★★★½
In the English court of 1613, there are two paths to success: noble blood or a pretty face. Francis Bacon has neither, so he’s had to resort to bribing the King’s loathsome little favourite Robert Carr, in order to secure an appointment as Attorney General. This new job offers some protection from Bacon’s phalanx of noble enemies, who’d love nothing more than to see him fall from grace, but almost immediately he learns of a worrying development at court. Robert Carr is due to marry the daughter of the Earl of Suffolk, one of Bacon’s nemeses, and Bacon knows perfectly well that his days are numbered unless he can come up with a way to break their stranglehold over the King. Ideally, he’d dislodge the brattish Carr by finding a beautiful, amusing and irresistible boy to offer up as a new potential favourite for the King. When Bacon’s path happens to cross that of the ravishing George Villiers, he seizes the opportunity, without stopping to think of the challenges that lie ahead: the task of playing Pygmalion and the difficulties that might arise when his creation gains power of his own. Giving centre stage to one of the period’s most fascinating characters, Neil Blackmore’s novel of sexual ambition in Jacobean England achieves the tricky feat of being both historically convincing and enormously fun.

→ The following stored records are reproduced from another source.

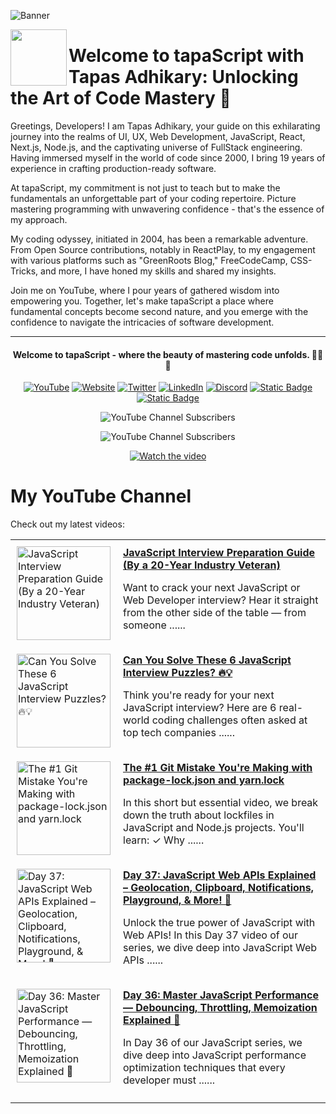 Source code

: ![Banner](https://github.com/tapascript/.github/assets/95961359/e788f8a1-7718-45e9-89e3-1f23515e8dd8)

[<img align="left" height="90" src="https://avatars.githubusercontent.com/u/145749994?s=200&v=4">](https://avatars.githubusercontent.com/u/145749994?s=200&v=4)

# Welcome to tapaScript with Tapas Adhikary: Unlocking the Art of Code Mastery 🚀

Greetings, Developers! I am Tapas Adhikary, your guide on this exhilarating journey into the realms of UI, UX, Web Development, JavaScript, React, Next.js, Node.js, and the captivating universe of FullStack engineering. Having immersed myself in the world of code since 2000, I bring 19 years of experience in crafting production-ready software.

At tapaScript, my commitment is not just to teach but to make the fundamentals an unforgettable part of your coding repertoire. Picture mastering programming with unwavering confidence - that's the essence of my approach.

My coding odyssey, initiated in 2004, has been a remarkable adventure. From Open Source contributions, notably in ReactPlay, to my engagement with various platforms such as "GreenRoots Blog," FreeCodeCamp, CSS-Tricks, and more, I have honed my skills and shared my insights.

Join me on YouTube, where I pour years of gathered wisdom into empowering you. Together, let's make tapaScript a place where fundamental concepts become second nature, and you emerge with the confidence to navigate the intricacies of software development.

<hr/>
<div align=center>
  <h4> Welcome to tapaScript - where the beauty of mastering code unfolds. 👨‍💻✨</h4>
 
  
  [![YouTube](https://img.shields.io/badge/YouTube-FF0000?logo=YouTube&logoColor=white)](https://www.youtube.com/@tapasadhikary)
  [![Website](https://img.shields.io/badge/Website-72e3ed)](https://www.tapascript.io/)
  [![Twitter](https://img.shields.io/badge/Twitter-1DA1F2?logo=Twitter&logoColor=white)](https://twitter.com/tapasadhikary)
  [![LinkedIn](https://img.shields.io/badge/LinkedIn-0077B5?logo=LinkedIn&logoColor=white)](https://www.linkedin.com/in/tapasadhikary/)
  [![Discord](https://img.shields.io/badge/Discord-4e5152?logo=Discord&logoColor=white)](https://discord.com/invite/YzUe4DbNAz)
  [![Static Badge](https://img.shields.io/badge/Facebook-288dc7?logo=Facebook&color=288dc7)](https://www.facebook.com/tapascript)
  [![Static Badge](https://img.shields.io/badge/Channel-fff?logo=Whatsapp)](https://whatsapp.com/channel/0029VaD6TMXICVfrYVJsO21M)

![YouTube Channel Subscribers](https://img.shields.io/youtube/channel/subscribers/UCaYr5yxgOyk599Mnb3TGh-g?label=tapaScript)

![YouTube Channel Subscribers](https://img.shields.io/youtube/channel/subscribers/UCKaF0yTK_-SIAgOzgjdsOXw?label=tapaScript%20Bangla)

[![Watch the video](https://img.youtube.com/vi/90BgcWNRFMk/0.jpg)](https://www.youtube.com/watch?v=90BgcWNRFMk)

</div>

# My YouTube Channel

Check out my latest videos:

<!-- latest-videos -->
<table border="0">
  
  <tr>
    <td style="padding: 10px; vertical-align: top;">
      <a href="https://www.youtube.com/watch?v=aCJUoYWwAj8" target="_blank">
        <img width="150" src="https://img.youtube.com/vi/aCJUoYWwAj8/mqdefault.jpg" alt="JavaScript Interview Preparation Guide (By a 20-Year Industry Veteran)">
      </a>
    </td>
    <td style="padding: 10px; vertical-align: top;">
      <a href="https://www.youtube.com/watch?v=aCJUoYWwAj8" target="_blank">
        <strong>JavaScript Interview Preparation Guide (By a 20-Year Industry Veteran)</strong>
      </a>
      <br/>
      <p>Want to crack your next JavaScript or Web Developer interview? Hear it straight from the other side of the table — from someone ......</p>
    </td>
  </tr>
  
  <tr>
    <td style="padding: 10px; vertical-align: top;">
      <a href="https://www.youtube.com/watch?v=0uFqZLy4dok" target="_blank">
        <img width="150" src="https://img.youtube.com/vi/0uFqZLy4dok/mqdefault.jpg" alt="Can You Solve These 6 JavaScript Interview Puzzles? 🔥💡">
      </a>
    </td>
    <td style="padding: 10px; vertical-align: top;">
      <a href="https://www.youtube.com/watch?v=0uFqZLy4dok" target="_blank">
        <strong>Can You Solve These 6 JavaScript Interview Puzzles? 🔥💡</strong>
      </a>
      <br/>
      <p>Think you're ready for your next JavaScript interview? Here are 6 real-world coding challenges often asked at top tech companies ......</p>
    </td>
  </tr>
  
  <tr>
    <td style="padding: 10px; vertical-align: top;">
      <a href="https://www.youtube.com/watch?v=ysC8Wqo6cjE" target="_blank">
        <img width="150" src="https://img.youtube.com/vi/ysC8Wqo6cjE/mqdefault.jpg" alt="The #1 Git Mistake You&#39;re Making with package-lock.json and yarn.lock">
      </a>
    </td>
    <td style="padding: 10px; vertical-align: top;">
      <a href="https://www.youtube.com/watch?v=ysC8Wqo6cjE" target="_blank">
        <strong>The #1 Git Mistake You&#39;re Making with package-lock.json and yarn.lock</strong>
      </a>
      <br/>
      <p>In this short but essential video, we break down the truth about lockfiles in JavaScript and Node.js projects. You'll learn: ✓ Why ......</p>
    </td>
  </tr>
  
  <tr>
    <td style="padding: 10px; vertical-align: top;">
      <a href="https://www.youtube.com/watch?v=Ffpd8RkEXlY" target="_blank">
        <img width="150" src="https://img.youtube.com/vi/Ffpd8RkEXlY/mqdefault.jpg" alt="Day 37: JavaScript Web APIs Explained – Geolocation, Clipboard, Notifications, Playground, &amp; More! 🤩">
      </a>
    </td>
    <td style="padding: 10px; vertical-align: top;">
      <a href="https://www.youtube.com/watch?v=Ffpd8RkEXlY" target="_blank">
        <strong>Day 37: JavaScript Web APIs Explained – Geolocation, Clipboard, Notifications, Playground, &amp; More! 🤩</strong>
      </a>
      <br/>
      <p>Unlock the true power of JavaScript with Web APIs! In this Day 37 video of our series, we dive deep into JavaScript Web APIs ......</p>
    </td>
  </tr>
  
  <tr>
    <td style="padding: 10px; vertical-align: top;">
      <a href="https://www.youtube.com/watch?v=RnQPMARiq18" target="_blank">
        <img width="150" src="https://img.youtube.com/vi/RnQPMARiq18/mqdefault.jpg" alt="Day 36: Master JavaScript Performance — Debouncing, Throttling, Memoization Explained 🤩">
      </a>
    </td>
    <td style="padding: 10px; vertical-align: top;">
      <a href="https://www.youtube.com/watch?v=RnQPMARiq18" target="_blank">
        <strong>Day 36: Master JavaScript Performance — Debouncing, Throttling, Memoization Explained 🤩</strong>
      </a>
      <br/>
      <p>In Day 36 of our JavaScript series, we dive deep into JavaScript performance optimization techniques that every developer must ......</p>
    </td>
  </tr>
  
</table>
<!-- latest-videos-end -->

Francis Bacon once thought that he’d make his name as a writer. His youthful works were hailed with rapture across Europe, but in recent years, rather like that poor old hack Shakespeare, he hasn’t managed to produce anything quite as good. He’s tinkering with a few things on the side, including a treatise in which he hopes to debunk the pernicious Aristotle and encourage a more empirical approach to scientific enquiry, but progress is slow. Besides, he’s been busy with life at court, a life which largely involves him battering against the impenetrable exterior of this ‘world of diamond-hard lineages‘, whose fortunate scions sit inside and sneer at him. Chief among them are the Howards, the vast kinship network dominated by Suffolk and allied with Bacon’s other devoted enemy, the Earl of Southampton. Bacon knows that he’s regarded as a jumped-up functionary, even though his own father was a valued servant to the old Queen Elizabeth, but he fears that it goes deeper than that. The court may rotate around a king who openly takes a young man to his bed but, crucially, James I’s relationship with Robert Carr (and any other favourites) is couched in familial terms. He is Carr’s ‘Daddy’; Carr is his beloved ‘son’. It offers a smokescreen of respectable affection that’s just thick enough for everyone to pretend complete ignorance of what’s actually happening or, if absolutely necessary, to acknowledge it as some kind of ideal Platonic partnering. But, crucially, it also allows the courtiers to maintain their loathing for anyone who shares James’s predilections but doesn’t have the power and status to brazen it out.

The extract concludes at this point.